La Turquie ne vend pas seulement des drones à l’Ukraine. Elle vend surtout sa capacité à manipuler le tempo diplomatique. Et en réclamant un cessez-le-feu avant tout retrait russe, elle place Kiev dans une position inconfortable — accepter une pause qui figerait les gains territoriaux de Moscou — tout en donnant à la Russie l’impression qu’Erdogan comprend ses lignes rouges.
Et pendant ce temps, Washington applaudit silencieusement : un cessez-le-feu gelé, même imparfait, permettrait à l’administration Trump de clamer une « désescalade », sans payer le prix politique d’une chute dans la vente d’armements à l’Ukraine.
Erdogan en profite pour renforcer son propre rôle régional, déjà dopé par ses relations économiques avec la Russie, ses liens militaires avec l’Ukraine, et sa position de gardien des détroits — un levier immense sur les flux russes en mer Noire. Le message est simple : tant que la guerre dure, la Turquie reste indispensable. Tant que les négociations patinent, Ankara devient le passage obligé. Et tant que Washington cherche un relais moins compromettant que certains Européens trop impliqués, Erdogan s’installe dans ce rôle avec un opportunisme consommé.

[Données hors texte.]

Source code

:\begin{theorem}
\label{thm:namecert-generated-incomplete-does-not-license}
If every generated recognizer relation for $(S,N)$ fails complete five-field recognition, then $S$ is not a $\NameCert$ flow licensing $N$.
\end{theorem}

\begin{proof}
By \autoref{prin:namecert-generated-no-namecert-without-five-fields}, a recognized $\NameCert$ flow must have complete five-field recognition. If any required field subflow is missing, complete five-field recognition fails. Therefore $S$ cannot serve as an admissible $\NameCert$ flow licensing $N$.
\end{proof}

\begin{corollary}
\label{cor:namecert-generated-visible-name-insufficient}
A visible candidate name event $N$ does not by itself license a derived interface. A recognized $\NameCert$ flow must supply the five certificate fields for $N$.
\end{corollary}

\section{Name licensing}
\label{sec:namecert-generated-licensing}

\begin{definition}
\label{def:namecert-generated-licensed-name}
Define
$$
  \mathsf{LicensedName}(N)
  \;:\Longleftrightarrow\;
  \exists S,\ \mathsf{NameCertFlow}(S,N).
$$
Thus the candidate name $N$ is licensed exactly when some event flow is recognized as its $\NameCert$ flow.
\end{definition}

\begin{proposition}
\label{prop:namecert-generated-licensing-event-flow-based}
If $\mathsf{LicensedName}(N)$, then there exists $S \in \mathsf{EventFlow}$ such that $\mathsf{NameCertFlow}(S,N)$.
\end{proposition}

Dans cette partie d’échecs, la Turquie n’est pas un médiateur : c’est une partie. Et un joueur qui entend ressortir du chaos avec plus de poids qu’avant, quitte à rendre la paix un peu plus lointaine tant que son utilité, elle, reste intacte.
Une paix qui recule à mesure que chacun avance ses pions
À écouter les occidentaux, la paix en Ukraine serait une question de volonté. Kiev accuse Moscou d’obstruction, Moscou accuse l’Occident de sabotage, les Européens dénoncent l’usure du Kremlin, Washington s’inquiète de l’usure de l’opinion publique, et Ankara prétend détenir les clés de la sortie de crise. Sur le papier, tout le monde veut la paix. Dans les faits, chacun veut surtout une paix qui lui ressemble.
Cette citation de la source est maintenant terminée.